Tu as le temps encore toi le temps de vivre le temps de t’arrêter sur le temps de le laisser prendre toute la place du moment ?
Séverine Daucourt, Poudreuse, 2025
La solution dans la continuité
Quand on revient de voyage, même s’il n’a pas été long, ça ne va jamais tout seul. Des situations où tout bascule, tout à coup. Sur son visage, cette même expression indéchiffrable. Toujours à sauver les apparences d’une manière ou d’une autre. Ce n’est pas désagréable d’être ici. Le mot fait advenir le sens. La solution dans la continuité. Ils scintillent, à chaque instant ils manquent se désintégrer sous vos yeux, sont déjà des silhouettes sur leur pellicule. Quelque chose d’énorme va advenir, sans que l’on sache quand, ni où, ni même comment.

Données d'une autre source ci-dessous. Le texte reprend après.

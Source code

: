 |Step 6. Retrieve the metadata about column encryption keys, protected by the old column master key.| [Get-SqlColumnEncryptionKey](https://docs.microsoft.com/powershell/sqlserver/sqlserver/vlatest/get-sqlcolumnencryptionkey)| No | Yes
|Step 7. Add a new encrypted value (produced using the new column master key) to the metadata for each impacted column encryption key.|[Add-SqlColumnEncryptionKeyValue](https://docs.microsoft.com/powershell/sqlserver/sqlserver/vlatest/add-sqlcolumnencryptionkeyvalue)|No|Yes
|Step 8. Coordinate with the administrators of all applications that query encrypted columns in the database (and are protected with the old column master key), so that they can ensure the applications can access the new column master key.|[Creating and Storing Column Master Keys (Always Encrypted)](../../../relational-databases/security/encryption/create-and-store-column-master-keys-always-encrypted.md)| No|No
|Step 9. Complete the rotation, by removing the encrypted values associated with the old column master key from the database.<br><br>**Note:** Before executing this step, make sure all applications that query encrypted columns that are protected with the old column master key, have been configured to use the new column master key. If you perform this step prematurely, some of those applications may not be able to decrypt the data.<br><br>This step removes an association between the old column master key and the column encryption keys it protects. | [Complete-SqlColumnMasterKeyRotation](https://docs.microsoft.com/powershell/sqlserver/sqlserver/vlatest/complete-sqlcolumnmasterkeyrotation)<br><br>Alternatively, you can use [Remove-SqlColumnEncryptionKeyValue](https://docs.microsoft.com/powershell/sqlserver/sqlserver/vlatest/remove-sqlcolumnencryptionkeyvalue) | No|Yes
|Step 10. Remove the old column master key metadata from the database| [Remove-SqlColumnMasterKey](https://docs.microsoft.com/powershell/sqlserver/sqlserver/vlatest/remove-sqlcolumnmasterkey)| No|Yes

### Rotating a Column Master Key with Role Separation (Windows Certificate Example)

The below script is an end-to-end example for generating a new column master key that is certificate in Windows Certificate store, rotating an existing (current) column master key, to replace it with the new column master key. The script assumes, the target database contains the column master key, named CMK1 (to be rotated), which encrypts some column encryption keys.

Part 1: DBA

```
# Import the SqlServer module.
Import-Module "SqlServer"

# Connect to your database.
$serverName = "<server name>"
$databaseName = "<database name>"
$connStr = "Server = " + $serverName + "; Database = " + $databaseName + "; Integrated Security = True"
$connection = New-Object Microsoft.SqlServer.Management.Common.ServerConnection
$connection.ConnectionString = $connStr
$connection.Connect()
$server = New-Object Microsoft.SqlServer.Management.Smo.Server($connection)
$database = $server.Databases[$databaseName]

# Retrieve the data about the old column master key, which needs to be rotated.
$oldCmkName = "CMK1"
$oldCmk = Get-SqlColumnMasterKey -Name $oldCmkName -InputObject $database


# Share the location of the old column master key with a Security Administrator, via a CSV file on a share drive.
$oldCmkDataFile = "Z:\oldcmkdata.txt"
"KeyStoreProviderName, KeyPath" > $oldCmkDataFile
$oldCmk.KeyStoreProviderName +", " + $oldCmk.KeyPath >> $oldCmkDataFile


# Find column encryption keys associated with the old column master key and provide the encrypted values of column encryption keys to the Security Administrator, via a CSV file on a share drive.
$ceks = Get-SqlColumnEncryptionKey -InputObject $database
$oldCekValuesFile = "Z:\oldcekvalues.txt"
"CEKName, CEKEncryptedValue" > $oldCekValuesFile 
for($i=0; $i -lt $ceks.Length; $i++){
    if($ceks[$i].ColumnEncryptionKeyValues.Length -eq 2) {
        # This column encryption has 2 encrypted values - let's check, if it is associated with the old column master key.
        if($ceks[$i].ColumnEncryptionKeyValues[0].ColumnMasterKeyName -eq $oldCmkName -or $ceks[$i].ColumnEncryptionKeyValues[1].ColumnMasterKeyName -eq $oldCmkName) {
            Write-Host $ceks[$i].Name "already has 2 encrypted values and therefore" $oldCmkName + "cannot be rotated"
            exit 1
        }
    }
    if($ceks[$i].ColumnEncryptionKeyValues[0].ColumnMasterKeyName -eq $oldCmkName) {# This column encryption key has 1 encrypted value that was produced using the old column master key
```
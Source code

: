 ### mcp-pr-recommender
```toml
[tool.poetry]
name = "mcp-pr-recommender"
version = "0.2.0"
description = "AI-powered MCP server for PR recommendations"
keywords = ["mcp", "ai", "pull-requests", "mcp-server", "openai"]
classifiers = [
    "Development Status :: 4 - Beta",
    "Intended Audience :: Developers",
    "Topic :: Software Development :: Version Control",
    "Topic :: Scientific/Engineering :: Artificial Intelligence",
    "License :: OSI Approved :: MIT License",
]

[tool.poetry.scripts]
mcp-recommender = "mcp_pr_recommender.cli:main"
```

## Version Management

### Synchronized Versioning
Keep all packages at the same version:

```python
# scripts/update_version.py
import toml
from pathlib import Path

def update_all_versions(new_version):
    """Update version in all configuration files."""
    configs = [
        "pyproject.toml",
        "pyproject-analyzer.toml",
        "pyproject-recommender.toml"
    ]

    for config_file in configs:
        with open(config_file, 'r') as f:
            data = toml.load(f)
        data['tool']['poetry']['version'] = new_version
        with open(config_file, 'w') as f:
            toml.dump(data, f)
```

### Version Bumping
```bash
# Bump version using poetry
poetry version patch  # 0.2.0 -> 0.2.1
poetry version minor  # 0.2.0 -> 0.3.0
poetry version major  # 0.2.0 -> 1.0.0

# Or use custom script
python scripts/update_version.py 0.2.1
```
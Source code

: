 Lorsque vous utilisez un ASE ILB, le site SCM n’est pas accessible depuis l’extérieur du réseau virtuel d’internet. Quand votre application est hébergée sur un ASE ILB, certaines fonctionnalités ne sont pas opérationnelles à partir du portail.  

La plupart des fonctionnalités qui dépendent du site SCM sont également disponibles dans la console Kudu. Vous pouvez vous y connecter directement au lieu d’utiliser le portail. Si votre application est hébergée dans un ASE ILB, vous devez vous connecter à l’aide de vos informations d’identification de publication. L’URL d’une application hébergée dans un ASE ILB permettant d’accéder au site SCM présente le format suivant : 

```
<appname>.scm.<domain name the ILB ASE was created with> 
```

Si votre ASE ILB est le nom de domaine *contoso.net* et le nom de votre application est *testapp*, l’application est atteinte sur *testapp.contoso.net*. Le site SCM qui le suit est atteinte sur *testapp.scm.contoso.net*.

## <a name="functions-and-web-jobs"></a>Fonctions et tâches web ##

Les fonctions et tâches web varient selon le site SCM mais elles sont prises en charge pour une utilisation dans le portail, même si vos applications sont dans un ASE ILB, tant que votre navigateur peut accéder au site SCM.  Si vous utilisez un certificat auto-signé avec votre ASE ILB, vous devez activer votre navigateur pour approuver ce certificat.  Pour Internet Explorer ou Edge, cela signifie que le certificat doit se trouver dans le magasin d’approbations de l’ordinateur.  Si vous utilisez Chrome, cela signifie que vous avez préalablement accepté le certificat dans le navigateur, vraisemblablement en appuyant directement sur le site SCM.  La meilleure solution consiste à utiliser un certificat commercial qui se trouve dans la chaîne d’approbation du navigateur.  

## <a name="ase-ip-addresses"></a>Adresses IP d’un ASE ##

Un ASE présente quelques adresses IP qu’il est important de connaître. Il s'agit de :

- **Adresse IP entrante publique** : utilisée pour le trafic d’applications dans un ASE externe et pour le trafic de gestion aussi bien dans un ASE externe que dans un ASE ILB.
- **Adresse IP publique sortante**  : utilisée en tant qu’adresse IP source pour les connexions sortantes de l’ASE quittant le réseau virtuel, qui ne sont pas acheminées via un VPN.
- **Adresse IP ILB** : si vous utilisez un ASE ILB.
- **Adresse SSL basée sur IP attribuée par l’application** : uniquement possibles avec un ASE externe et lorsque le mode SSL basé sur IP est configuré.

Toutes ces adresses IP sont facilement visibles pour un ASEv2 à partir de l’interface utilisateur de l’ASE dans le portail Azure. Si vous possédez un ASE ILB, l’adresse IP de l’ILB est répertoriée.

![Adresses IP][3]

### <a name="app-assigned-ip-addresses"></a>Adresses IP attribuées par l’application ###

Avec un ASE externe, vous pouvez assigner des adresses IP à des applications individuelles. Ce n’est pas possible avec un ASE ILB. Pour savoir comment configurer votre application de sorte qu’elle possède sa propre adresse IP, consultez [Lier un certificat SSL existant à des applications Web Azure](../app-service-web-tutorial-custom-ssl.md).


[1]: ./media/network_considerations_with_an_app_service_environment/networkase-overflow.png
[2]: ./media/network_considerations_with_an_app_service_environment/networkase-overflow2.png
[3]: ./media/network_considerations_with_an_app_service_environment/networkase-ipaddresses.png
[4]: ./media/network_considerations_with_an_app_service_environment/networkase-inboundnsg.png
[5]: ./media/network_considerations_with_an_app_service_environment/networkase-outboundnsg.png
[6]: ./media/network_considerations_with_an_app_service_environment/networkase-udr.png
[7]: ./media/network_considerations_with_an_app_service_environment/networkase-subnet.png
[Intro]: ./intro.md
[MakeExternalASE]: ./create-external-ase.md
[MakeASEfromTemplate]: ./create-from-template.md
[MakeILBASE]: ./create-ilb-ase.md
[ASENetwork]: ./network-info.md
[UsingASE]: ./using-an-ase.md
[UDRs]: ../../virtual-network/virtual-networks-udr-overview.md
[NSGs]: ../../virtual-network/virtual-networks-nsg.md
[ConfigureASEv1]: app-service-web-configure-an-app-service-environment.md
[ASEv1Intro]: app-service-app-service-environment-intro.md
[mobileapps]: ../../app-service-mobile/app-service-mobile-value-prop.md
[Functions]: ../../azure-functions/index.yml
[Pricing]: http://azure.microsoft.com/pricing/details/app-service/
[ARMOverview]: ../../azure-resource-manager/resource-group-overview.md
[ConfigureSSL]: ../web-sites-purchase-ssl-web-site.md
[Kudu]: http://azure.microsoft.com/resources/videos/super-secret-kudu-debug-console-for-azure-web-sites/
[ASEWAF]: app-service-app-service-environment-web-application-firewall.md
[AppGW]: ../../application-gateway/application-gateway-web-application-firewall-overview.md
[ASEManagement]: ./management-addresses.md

Quelque chose d’énorme et de terriblement banal. La musique et les lumières, comme une barque en plein rêve, enveloppés, tous ensemble, et sans oser en descendre. Dans la même déferlante d’émotions que moi, la même attente, la même excitation, la même surprise, le même soulagement. Un visage intense du temps passé, intense, étrange, aux yeux pleins de tristesse. Il dit que ma tristesse n’est pas un reproche. La distance des années serait-elle aussi puissante que ça ? En un sens, un contour et un blanc. Tel est le mystère. Je cherche et je ne trouve pas. Il est presque devenu impossible de sentir et de désirer par soi-même. Il y a toutes ces bribes de souvenirs qui me reviennent dans les circonstances les plus improbables. Envie d’être ailleurs, mais où ? Pour faire quoi ? Pas dans ses caches habituelles, pas plus dans les bibliothèques qu’entre les mains d’un de ses amis. Remis dans le droit sens des phrases, soudain je m’affale. Plus perdu que jamais. Dans la situation d’une partition sans musique. Mais on peut raconter les choses autrement. Sans respecter l’attente, le temps long des preuves et de l’affection partagée. Voir cette inquiétude reflétée dans les voix et les regards. Là où s’est arrêté le temps, là où il nous manque pour avancer. Il semblerait qu’on ne soit plus pressé de rien lorsqu’on est. Capable de lire dans les blancs et les trous du texte, entre les lignes, dans le silence, ses aveuglements. Les entrailles, le reflet du cosmos, l’origine.